Descriptive Statistics Concepts Required for Data Science

Rina Mondal
8 min readJan 4, 2024

--

Descriptive statistics are methods used to summarize and describe the main features of a collection of data in a straightforward way. They help us understand and interpret the data without making any assumptions or inferences beyond the data at hand.

Common measures of descriptive statistics include:

.Descriptive Statistics

1. Measures of Central Tendency:

Measures of central tendency are statistical metrics used to identify the central point or typical value within a set of data. They provide a summary of the data and give an indication of where most values in a distribution fall.

i. Mean (Average): The sum of all values divided by the number of values.

Suppose you have the following list representing the scores of five students
in a mathematics test:

#import numpy as np
x=[85,90,88,92,87]
np.mean(x)// using numpy function

#O/t- 88.4 (Avg of all values in a sample)

Two Other types of Means are: A. Weighted Mean B. Trimmed Mean

A. Weighted Mean: The weighted mean is a measure of central tendency that takes into account the weights assigned to each data point. It is calculated by multiplying each data point by its corresponding weight, summing up these products, and then dividing by the sum of the weights.

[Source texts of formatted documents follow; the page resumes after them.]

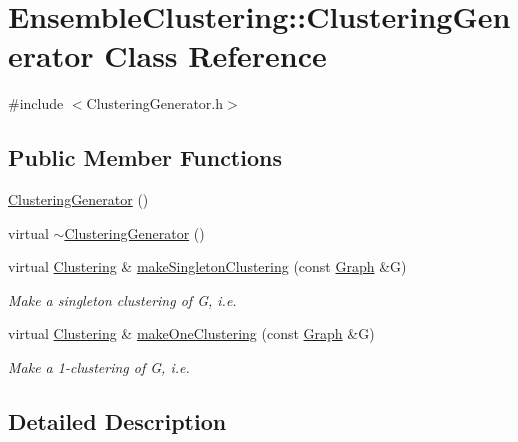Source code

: \hypertarget{class_ensemble_clustering_1_1_clustering_generator}{\section{Ensemble\-Clustering\-:\-:Clustering\-Generator Class Reference}
\label{class_ensemble_clustering_1_1_clustering_generator}
}


{\ttfamily \#include $<$Clustering\-Generator.\-h$>$}

\subsection*{Public Member Functions}
\begin{DoxyCompactItemize}
\item 
\hyperlink{class_ensemble_clustering_1_1_clustering_generator_ab0903498f00fe5fcf2f60e7c51c500f4}{Clustering\-Generator} ()
\item 
virtual \hyperlink{class_ensemble_clustering_1_1_clustering_generator_afd7d065d414d8f51fe584df2bc79577c}{$\sim$\-Clustering\-Generator} ()
\item 
virtual \hyperlink{class_ensemble_clustering_1_1_clustering}{Clustering} \& \hyperlink{class_ensemble_clustering_1_1_clustering_generator_a389692d091d311420c6173d1ae527f56}{make\-Singleton\-Clustering} (const \hyperlink{class_ensemble_clustering_1_1_graph}{Graph} \&G)
\begin{DoxyCompactList}\small\item\em Make a singleton clustering of G, i.\-e. \end{DoxyCompactList}\item 
virtual \hyperlink{class_ensemble_clustering_1_1_clustering}{Clustering} \& \hyperlink{class_ensemble_clustering_1_1_clustering_generator_aceff2507723f4a978f7bf51f0c3577be}{make\-One\-Clustering} (const \hyperlink{class_ensemble_clustering_1_1_graph}{Graph} \&G)
\begin{DoxyCompactList}\small\item\em Make a 1-\/clustering of G, i.\-e. \end{DoxyCompactList}\end{DoxyCompactItemize}


\subsection{Detailed Description}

It is useful when some values contribute more to the overall average than others.

# Example data and weights
data = [2, 3, 4, 5]
weights = [0.1, 0.2, 0.3, 0.4]

# Calculate the weighted mean
weighted_mean = sum(x * w for x, w in zip(data, weights)) / sum(weights)

# Print the result
print("Weighted Mean:", weighted_mean)

#O/t- Weighted Mean: 4.0

#By numpy Function

# Calculate the weighted mean
weighted_mean = np.average(values, weights=weights)
print("Weighted mean:", weighted_mean)

B. Trimmed Mean: A measure of central tendency that involves removing a certain percentage of the smallest and largest values in a dataset and then calculating the mean of the remaining value.

from scipy.stats import trim_mean
import numpy as np

# Example dataset
data = np.array([2, 3, 4, 5, 2, 6, 4, 8, 2, 6, 4, 8, 8, 8])

# Specify the percentage to trim from both ends (e.g., 10%)
trim_percentage = 0.10

# Calculate the trimmed mean
trimmed_mean = trim_mean(data, proportiontocut=trim_percentage)

# Print the result
print("Trimmed Mean:", trimmed_mean)

#O/t- Trimmed Mean: 5.0

ii. Median: The middle value in a dataset when it is ordered. It separates the higher half from the lower half.

import numpy as np
x=[85,90,78,92,87]
np.median(x)

#O/t- 87 // It will first sort and then find the middle value

iii. Mode: The value that occurs most frequently in a dataset.

from scipy.stats import mode
import numpy as np
x=np.array ([85,78,78,92,87])
mode(x)

#O/t- ModeResult(mode=78, count=2)

2. Measures of Dispersion (Variability):

Measures of dispersion, also known as measures of variability or spread, describe how much the data values in a dataset differ from each other and from the central tendency (mean, median, mode).
i. Range:
The difference between the maximum and minimum values in a dataset.

The formula for the range (R) is:
R=Maximum Value − Minimum Value

Ex: {75,82,88,92,67,94,80,85}
To calculate the range:
Find the maximum value: 94
Find the minimum value: 67
R=94−67=27

ii. Variance: Variance is a measure of how spread out a set of values is in a dataset. It quantifies the degree to which each number in a dataset differs from the mean (average) of the dataset

import numpy as np

# Example dataset
data = np.array([2, 4, 4, 4, 5, 5, 7, 9])

# Calculate the mean
mean_value = np.mean(data)

# Calculate the squared differences from the mean
squared_diff = (data - mean_value) ** 2

# Calculate the variance
variance = np.sum(squared_diff) / len(data)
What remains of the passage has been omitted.